RE: Examples of language changes in websites from Richard Ishida on 2003-12-04 (w3c-wai-gl@w3.org from October to December 2003)

From: Richard Ishida <ishida@w3.org>
Date: Thu, 4 Dec 2003 13:04:11 -0000
To: "'Yvette P. Hoitink'" <y.p.hoitink@heritas.nl>, "'Jens Meiert'" <jens.meiert@erde3.com>
Cc: <w3c-wai-gl@w3.org>
Message-ID: <004001c3ba67$1cc44b10$2982fea9@w3c40upc3ma3j2>
Hello Yvette,

Interesting article.  Given the, I would say, unusual linguistic dexterity and penchant for English of the Dutch people, I think you have picked a source of examples that presents an uncommon degree of subtlety and pervasiveness - but this is certainly a phenomenon that occurs in all languages to a lesser or greater extent.  It re-raises in my mind a question I've been mulling over for some time.
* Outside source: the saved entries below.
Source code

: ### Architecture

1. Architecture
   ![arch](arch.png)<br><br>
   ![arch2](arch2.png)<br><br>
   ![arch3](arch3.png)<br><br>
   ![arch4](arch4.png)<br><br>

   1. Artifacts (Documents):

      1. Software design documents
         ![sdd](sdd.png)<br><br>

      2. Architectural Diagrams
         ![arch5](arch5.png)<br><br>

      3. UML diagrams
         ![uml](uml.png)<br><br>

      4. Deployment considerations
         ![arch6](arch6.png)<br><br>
When tagging language variations in text, where do you draw the line between what is clearly a foreign language phrase, what is a neologism drawn from a foreign source, and what is one of the latter that has become an adopted part of the language?  
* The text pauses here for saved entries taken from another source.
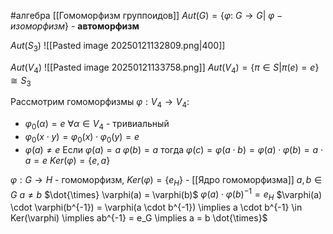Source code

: #алгебра 
[[Гомоморфизм группоидов]]
$Aut(G) = \{ \varphi: \ G \to G| \ \varphi - изоморфизм \}$ - **автоморфизм**

$Aut(S_3)$
![[Pasted image 20250121132809.png|400]]

$Aut(V_4)$
![[Pasted image 20250121133758.png]]
$Aut(V_4) = \{ \pi \in S | \pi(e) = e \} \cong S_3$

Рассмотрим гомоморфизмы $\varphi: V_4 \to V_4$:
- $\varphi_0(\alpha) = e \ \forall \alpha \in V_4$ - тривиальный
- $\varphi_0(x \cdot y) = \varphi_0(x) \cdot \varphi_0(y) = e$
- $\varphi(a) \neq e$
	Если
	$\varphi(a) = a$
	$\varphi(b) = a$
	тогда
	$\varphi(c) = \varphi(a \cdot b) = \varphi(a) \cdot \varphi(b) = a \cdot a = e$
$Ker(\varphi) = \{ e, a \}$

$\varphi: G \to H$ - гомоморфизм, $Ker(\varphi) = \{ e_H \}$ - [[Ядро гомоморфизма]]
$a, b \in G$
$a \neq b$
$\dot{\times} \varphi(a) = \varphi(b)$
$\varphi(a) \cdot \varphi(b)^{-1} = e_H$
$\varphi(a) \cdot \varphi(b^{-1}) = \varphi(a \cdot b^{-1}) \implies a \cdot b^{-1} \in Ker(\varphi) \implies ab^{-1} = e_G \implies a = b \dot{\times}$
For (another) example, in English we talk about 'a certain je ne sais quoi'.  I would think that a large proportion of people in the UK would understand this half English half French phrase these days, due to the influence of recent advertising and cooking programs, etc., though I'd say that is a fairly recent phenomenon.  Is it English or French?
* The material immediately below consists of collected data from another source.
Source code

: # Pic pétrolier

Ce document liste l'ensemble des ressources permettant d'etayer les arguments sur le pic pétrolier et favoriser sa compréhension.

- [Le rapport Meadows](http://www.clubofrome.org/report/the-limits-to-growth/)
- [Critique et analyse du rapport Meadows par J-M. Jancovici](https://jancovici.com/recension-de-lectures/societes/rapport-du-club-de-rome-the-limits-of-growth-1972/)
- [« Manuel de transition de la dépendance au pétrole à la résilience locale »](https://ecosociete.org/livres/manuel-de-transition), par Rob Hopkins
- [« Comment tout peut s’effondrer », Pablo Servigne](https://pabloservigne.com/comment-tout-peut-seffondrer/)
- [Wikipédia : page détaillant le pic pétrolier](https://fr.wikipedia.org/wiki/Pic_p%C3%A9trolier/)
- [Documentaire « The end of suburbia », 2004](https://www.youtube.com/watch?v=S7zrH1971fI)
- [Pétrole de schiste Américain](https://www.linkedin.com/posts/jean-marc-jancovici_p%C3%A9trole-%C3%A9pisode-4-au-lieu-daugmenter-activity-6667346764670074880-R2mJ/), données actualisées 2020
I particularly like your example of 'cadeaushoppen' - which is French, English and Dutch all at the same time.

I'm not clear what the answer would be.  Do you have any suggestions?  

I suppose one pragmatic approach might be to say that, to support accessibility, anything that's not in the dictionaries of the text to speech processors should be marked up.  But there appear to be a number of problems with that approach in my mind: different dictionaries presumably contain different entries; how does the average content author find out (quickly, while creating content) what words or phrases are likely to be problematic?; this looks at the problem only from the point of view of the text to speech processor; are the dictionaries being kept sufficiently up to date?; there'd presumably be neologisms in the native language that fall into this category too, where to draw the line; etc.

Another approach could be to provide phonetic transcriptions for ambiguous phrases, which could even propose a pronunciation that uses only native phonemes.  I just saw a nice example of this in the SSML spec, where they render 'La vita è bella' as '<phoneme alphabet="ipa" ph="&#x2C8;l&#x251;&#x2C8;vi&#x2D0;&#x27E;&#x259; &#x2C8;&#x294;e&#x26A;&#x2C8;b&#x25B;l&#x259;">La vita è bella </phoneme>'  [lɑ ˈviːɾə ˈʔeɪ ˈbɛlə for those of you who can read the IPA in this mail  **]  The phonemic transcription here is American (rather than British) English (uses a flap for t in vita) and not true to the actual Italian pronunciation (long ei for è, lack of lengthening for l in bella).  Unfortunately, XHTML doesn't yet provide the markup for us to do that.  Should it?  That would solve some other problems in my mind, such as how to pronounce "Caius College" (pronounced "keys college") and President Tito (pronounced "sutto"), the president of the Republic of Kiribati (pronounced "kiribass").  Or even how to pronounce acronyms like "CCAT" (sea-cat) or "NATO" (nei-toe).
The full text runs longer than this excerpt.